Evelyn Waugh: A Volta à Velha Mansão
Evelyn Waugh: A Volta à Velha Mansão.(Retorno a Brideshead).Ed. Agir, Rio de Janeiro, 1965. 348 págs.
Também eu voltei sobre o livro de Evelyn Waugh, após muitos anos da primeira leitura. Em semelhança com o protagonista, o Capitão Charles Ryder, que em elegante flashback evoca suas lembranças da velha mansão, de Brideshead. E o faz com pesar, não isento de serenidade, comparando aquelas vivências agitadas e turbulentas, à situação que vive no momento presente: “Deu-se comigo e o Exército fato idêntico, passando pelo namoro insistente até chegar à fase atual, em que restavam apenas os frios laços da lei, do dever e do hábito. Eu representei todas as cenas da tragédia conjugal, e verifiquei que os arrufos dos primeiros tempos se tornavam mais frequentes, as lágrimas menos comoventes, e que a reconciliação já não era tão doce”.
A nobreza inglesa do começo do século XX está aqui retratada. Carente de valores, em frivolidade deslumbrante, e de uma religiosidade postiça que para um Waugh convertido ao catolicismo, era elemento dissonante. Como comentei a propósito de um ótimo livro sobre escritores conversos, Waugh era externamente um esteta, mas sobre ele a Igreja católica não exerceu o atrativo estético. O que procurava e encontrou foi autoridade e universalidade. “Uma Igreja nacional, por maior que fosse o Império, nunca poderia falar com autoridade universal e, sendo territorial, ver-se-á necessariamente limitada…A Igreja de Inglaterra converteu-se simplesmente na igreja do clube de golfe e das tropas”.
O mano a mano entre Charles e Sebastian, a amizade que nasce nos tempos de estudo em Oxford, é a pista de decolagem para este romance. “Tenho vergonha de mim mesmo — disse Sebastian sério. — Não quero você metido com minha família. Eles são tão diabolicamente encantadores! Desde que me conheço, roubam-me tudo que desejo. Se você se deixar fascinar por eles, deixará de ser meu amigo para ser amigo deles, mas não vou deixar isso acontecer (…) Você pode achar que não é da minha conta, mas sinto uma certa responsabilidade. Você sabe tão bem como eu que seu… bem, desde a guerra, seu pai perdeu um pouco a noção das coisas, vivendo meio alheio. Não posso ficar de braços cruzados vendo você cometer erros que uma palavra oportuna poderia evitar (…) Quando você chegou, lembro-me que o aconselhei a se vestir como se estivesse em uma casa de campo. Sua indumentária atual parece uma combinação desastrada de um traje próprio para um sarau de arrabalde e o de um concurso coral de algum parque suburbano”.

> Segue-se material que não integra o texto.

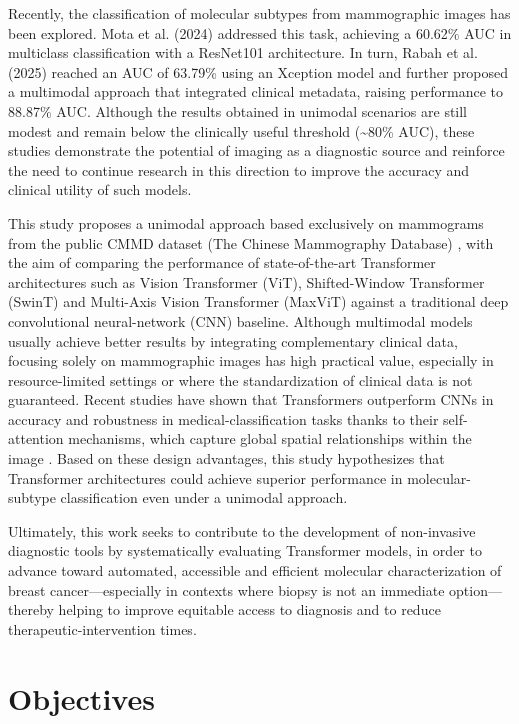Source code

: \documentclass[a4paper,10pt]{book}
\begin{document}
Recently, the classification of molecular subtypes from mammographic images has been explored. Mota et al. (2024) \cite{mota_breast_2024} addressed this task, achieving a 60.62\% AUC in multiclass classification with a ResNet101 architecture. In turn, Rabah et al. (2025) \cite{ben_rabah_multimodal_2025} reached an AUC of 63.79\% using an Xception model and further proposed a multimodal approach that integrated clinical metadata, raising performance to 88.87\% AUC. Although the results obtained in unimodal scenarios are still modest and remain below the clinically useful threshold (\textasciitilde80\% AUC), these studies demonstrate the potential of imaging as a diagnostic source and reinforce the need to continue research in this direction to improve the accuracy and clinical utility of such models.

This study proposes a unimodal approach based exclusively on mammograms from the public CMMD dataset (The Chinese Mammography Database) \cite{cai_online_2023}, with the aim of comparing the performance of state-of-the-art Transformer architectures such as Vision Transformer (ViT), Shifted-Window Transformer (SwinT) and Multi-Axis Vision Transformer (MaxViT) against a traditional deep convolutional neural-network (CNN) baseline. Although multimodal models usually achieve better results by integrating complementary clinical data, focusing solely on mammographic images has high practical value, especially in resource-limited settings or where the standardization of clinical data is not guaranteed. Recent studies have shown that Transformers outperform CNNs in accuracy and robustness in medical-classification tasks thanks to their self-attention mechanisms, which capture global spatial relationships within the image \cite{mauricio_comparing_2023}. Based on these design advantages, this study hypothesizes that Transformer architectures could achieve superior performance in molecular-subtype classification even under a unimodal approach.

Ultimately, this work seeks to contribute to the development of non-invasive diagnostic tools by systematically evaluating Transformer models, in order to advance toward automated, accessible and efficient molecular characterization of breast cancer—especially in contexts where biopsy is not an immediate option—thereby helping to improve equitable access to diagnosis and to reduce therapeutic-intervention times.

\section{Objectives}
\end{document}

As lembranças da infância surgem na mente do protagonista, enquanto se depara com uma família de formação católica, onde o patriarca a abandona, para se envolver com a amante. Sua deficiente formação no anglicanismo não ajuda muito: “Em minha infância, levavam-me toda semana à igreja, e no primário ia diariamente à capela, mas, em compensação, quando comecei a frequentar o ginásio fui dispensado de assistir aos serviços religiosos durante as férias. Meus professores de teologia ensinaram-me que os textos bíblicos não eram absolutamente dignos de crédito. Nunca insinuaram que eu devesse rezar. Meu pai só ia à igreja em acontecimentos de família, e ainda assim fazendo troça. Acho que minha mãe era piedosa. Em tempos passados, estranhei que ela tivesse julgado ser seu dever deixar-nos, meu pai e eu, para seguir com uma ambulância para a Sérvia, e morrer de exaustão na Bósnia. Percebi, mais tarde, que eu era como ela. Só muito depois reconheci umas tantas coisas que, em 1923, nunca levei a sério; passei, então, a aceitar tanto o sobrenatural como a realidade. Naquele verão em Brideshead eu não podia compreender tudo isso”.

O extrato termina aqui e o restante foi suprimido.